Their food consists entirely of Fishes, of which they destroy great quantities. They follow the shoals of Herrings and of Mackerel, and when pursuing their prey, not unfrequently venture into the estuaries of rivers, and make excursions up the rivers themselves.

THE NARWHALS.

NARWHAL.

The Narwhals have no teeth, but are furnished with an enormous tusk, that projects from the upper jaw, and becomes a most formidable weapon.

The Narwhal is an inhabitant of the Arctic seas, where it sometimes attains a length of from twenty to twenty-five feet. Its skin is beautifully marbled with brown and white; its muzzle is round, and its mouth, unlike that of other Cetaceans, is disproportionately small. Its single tooth, or horn-like tusk, projects from the head in a line with the body, sometimes to the length of nine or ten feet. It is spirally twisted, tapering to a point, and as it is composed of the hardest ivory, is capable not only of transfixing the body of a Whale, but when impelled by such momentum as is derived from the speed of its ponderous owner, has been known to penetrate the oaken ribs of a British man-of-war to the depth of nearly a couple of feet, and probably has thus caused the loss of many ships incapable of resisting the shock.

HERBIVOROUS CETACEANS.

Until a very recent period the animals composing this family were quite unknown, or perhaps we ought rather to say they were just sufficiently known to make them the objects of superstition. Seeing that there is in their general appearance, somewhat of a resemblance to the human form, the casual glimpses obtained of them at once satisfied their first discoverers that they were Tritons and Sirens, such as they had read of in mythological writings, and the belief in the existence of Mermaids and Mermen was thus at once confirmed.

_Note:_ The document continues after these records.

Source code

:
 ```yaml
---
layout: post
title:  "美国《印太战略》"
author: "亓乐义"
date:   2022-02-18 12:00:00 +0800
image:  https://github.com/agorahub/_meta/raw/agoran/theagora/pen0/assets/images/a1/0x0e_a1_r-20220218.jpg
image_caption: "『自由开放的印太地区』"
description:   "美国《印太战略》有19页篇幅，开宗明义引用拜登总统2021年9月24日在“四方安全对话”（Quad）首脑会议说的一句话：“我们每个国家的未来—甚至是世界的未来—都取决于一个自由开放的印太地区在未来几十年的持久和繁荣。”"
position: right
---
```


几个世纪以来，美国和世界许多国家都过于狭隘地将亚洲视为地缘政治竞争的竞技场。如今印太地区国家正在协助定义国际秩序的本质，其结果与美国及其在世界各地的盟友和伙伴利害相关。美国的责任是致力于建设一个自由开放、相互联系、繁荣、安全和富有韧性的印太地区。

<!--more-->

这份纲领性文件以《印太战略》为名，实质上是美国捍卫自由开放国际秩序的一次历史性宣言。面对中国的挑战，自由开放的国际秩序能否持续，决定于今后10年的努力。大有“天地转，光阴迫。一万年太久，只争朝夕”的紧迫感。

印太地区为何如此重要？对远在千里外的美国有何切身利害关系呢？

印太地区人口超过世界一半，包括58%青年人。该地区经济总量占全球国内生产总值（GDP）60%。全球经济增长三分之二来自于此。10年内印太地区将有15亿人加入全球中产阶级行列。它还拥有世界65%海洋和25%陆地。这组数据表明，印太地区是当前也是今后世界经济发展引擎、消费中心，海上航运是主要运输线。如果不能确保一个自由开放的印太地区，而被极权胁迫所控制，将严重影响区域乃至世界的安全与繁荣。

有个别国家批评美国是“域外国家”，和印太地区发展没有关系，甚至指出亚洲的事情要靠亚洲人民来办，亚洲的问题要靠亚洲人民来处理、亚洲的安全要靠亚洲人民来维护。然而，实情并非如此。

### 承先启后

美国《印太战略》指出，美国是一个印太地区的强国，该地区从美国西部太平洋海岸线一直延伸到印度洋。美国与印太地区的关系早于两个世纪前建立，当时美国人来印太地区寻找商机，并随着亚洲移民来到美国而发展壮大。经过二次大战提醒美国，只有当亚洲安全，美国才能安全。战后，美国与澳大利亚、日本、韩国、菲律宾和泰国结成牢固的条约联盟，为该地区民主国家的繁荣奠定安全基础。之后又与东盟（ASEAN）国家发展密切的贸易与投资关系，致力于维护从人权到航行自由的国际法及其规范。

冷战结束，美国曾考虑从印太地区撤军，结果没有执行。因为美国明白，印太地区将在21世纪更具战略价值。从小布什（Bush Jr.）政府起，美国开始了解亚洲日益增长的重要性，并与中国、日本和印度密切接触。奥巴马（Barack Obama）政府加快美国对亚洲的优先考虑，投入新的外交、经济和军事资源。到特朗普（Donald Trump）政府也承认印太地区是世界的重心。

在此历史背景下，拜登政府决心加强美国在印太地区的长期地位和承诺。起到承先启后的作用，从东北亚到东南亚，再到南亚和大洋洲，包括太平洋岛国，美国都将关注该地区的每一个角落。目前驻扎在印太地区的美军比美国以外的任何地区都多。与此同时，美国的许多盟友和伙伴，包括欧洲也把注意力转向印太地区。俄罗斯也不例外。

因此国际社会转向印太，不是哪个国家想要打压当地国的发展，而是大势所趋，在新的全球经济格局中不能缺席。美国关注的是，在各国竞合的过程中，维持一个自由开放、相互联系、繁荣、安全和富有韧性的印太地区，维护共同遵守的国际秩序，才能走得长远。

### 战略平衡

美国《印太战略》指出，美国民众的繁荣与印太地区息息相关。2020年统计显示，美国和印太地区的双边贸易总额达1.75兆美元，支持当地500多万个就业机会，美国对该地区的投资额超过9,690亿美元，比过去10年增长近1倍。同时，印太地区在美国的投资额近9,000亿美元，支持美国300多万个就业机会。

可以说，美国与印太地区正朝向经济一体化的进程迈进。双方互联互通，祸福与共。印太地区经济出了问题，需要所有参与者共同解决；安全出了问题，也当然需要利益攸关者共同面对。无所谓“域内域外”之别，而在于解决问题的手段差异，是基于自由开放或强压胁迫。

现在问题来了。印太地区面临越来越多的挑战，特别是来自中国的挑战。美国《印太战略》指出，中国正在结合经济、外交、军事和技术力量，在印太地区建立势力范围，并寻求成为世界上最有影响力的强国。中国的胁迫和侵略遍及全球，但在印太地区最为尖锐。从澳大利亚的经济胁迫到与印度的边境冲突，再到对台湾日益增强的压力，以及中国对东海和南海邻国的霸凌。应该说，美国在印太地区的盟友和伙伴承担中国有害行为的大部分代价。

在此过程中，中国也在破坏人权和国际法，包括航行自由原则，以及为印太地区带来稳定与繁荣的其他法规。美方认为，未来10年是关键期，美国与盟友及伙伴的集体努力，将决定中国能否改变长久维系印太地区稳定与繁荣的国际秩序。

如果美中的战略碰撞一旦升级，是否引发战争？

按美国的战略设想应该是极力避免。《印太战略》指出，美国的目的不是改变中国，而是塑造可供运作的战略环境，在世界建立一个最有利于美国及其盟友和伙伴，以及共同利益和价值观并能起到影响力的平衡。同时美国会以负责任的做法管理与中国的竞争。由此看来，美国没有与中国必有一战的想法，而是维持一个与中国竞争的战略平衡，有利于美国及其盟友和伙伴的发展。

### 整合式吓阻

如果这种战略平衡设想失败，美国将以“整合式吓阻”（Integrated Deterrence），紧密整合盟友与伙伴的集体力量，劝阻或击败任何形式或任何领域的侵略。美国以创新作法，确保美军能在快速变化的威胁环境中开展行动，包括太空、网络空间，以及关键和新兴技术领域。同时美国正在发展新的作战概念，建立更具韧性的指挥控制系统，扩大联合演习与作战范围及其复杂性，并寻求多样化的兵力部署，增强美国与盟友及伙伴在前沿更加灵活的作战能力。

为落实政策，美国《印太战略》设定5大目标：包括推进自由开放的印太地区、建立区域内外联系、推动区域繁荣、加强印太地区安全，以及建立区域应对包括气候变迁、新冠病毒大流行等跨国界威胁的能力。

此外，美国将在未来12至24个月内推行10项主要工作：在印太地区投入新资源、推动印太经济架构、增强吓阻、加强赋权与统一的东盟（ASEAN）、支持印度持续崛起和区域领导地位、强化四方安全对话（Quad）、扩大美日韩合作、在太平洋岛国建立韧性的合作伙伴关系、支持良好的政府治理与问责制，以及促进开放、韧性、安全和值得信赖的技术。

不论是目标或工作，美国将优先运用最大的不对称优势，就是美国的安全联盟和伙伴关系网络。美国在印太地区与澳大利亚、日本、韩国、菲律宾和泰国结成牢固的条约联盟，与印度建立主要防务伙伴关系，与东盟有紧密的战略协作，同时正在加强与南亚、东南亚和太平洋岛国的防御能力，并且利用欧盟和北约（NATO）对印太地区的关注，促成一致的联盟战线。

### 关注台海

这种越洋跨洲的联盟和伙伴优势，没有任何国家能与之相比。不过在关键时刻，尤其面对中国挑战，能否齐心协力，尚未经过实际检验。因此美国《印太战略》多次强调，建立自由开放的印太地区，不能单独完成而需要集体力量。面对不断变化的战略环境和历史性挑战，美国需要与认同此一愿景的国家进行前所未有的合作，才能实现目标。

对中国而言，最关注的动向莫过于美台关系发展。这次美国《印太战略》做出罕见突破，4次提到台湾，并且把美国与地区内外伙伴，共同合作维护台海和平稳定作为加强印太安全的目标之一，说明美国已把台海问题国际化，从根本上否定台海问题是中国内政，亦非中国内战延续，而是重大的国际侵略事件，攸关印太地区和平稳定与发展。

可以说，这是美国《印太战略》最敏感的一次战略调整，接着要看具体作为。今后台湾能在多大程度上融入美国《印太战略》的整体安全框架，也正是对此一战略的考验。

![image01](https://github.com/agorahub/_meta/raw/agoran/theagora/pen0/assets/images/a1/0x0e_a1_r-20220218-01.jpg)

In the works of Gesner, Aldrovandus and Jonston, the earliest authors after the renaissance of Natural History in modern times, the figures of creatures having human bodies joined with the tails of Fishes are inserted with the utmost faith in their existence.

A more accurate acquaintance with these strange creatures has, however, revealed to later voyagers that they are merely a race of animals very closely allied in their organization to Whales, which in form they closely resemble, while their internal structure shows them to be still more nearly related to the gigantic Pachyderm Quadrupeds, such as the Hippopotamus and the Tapir.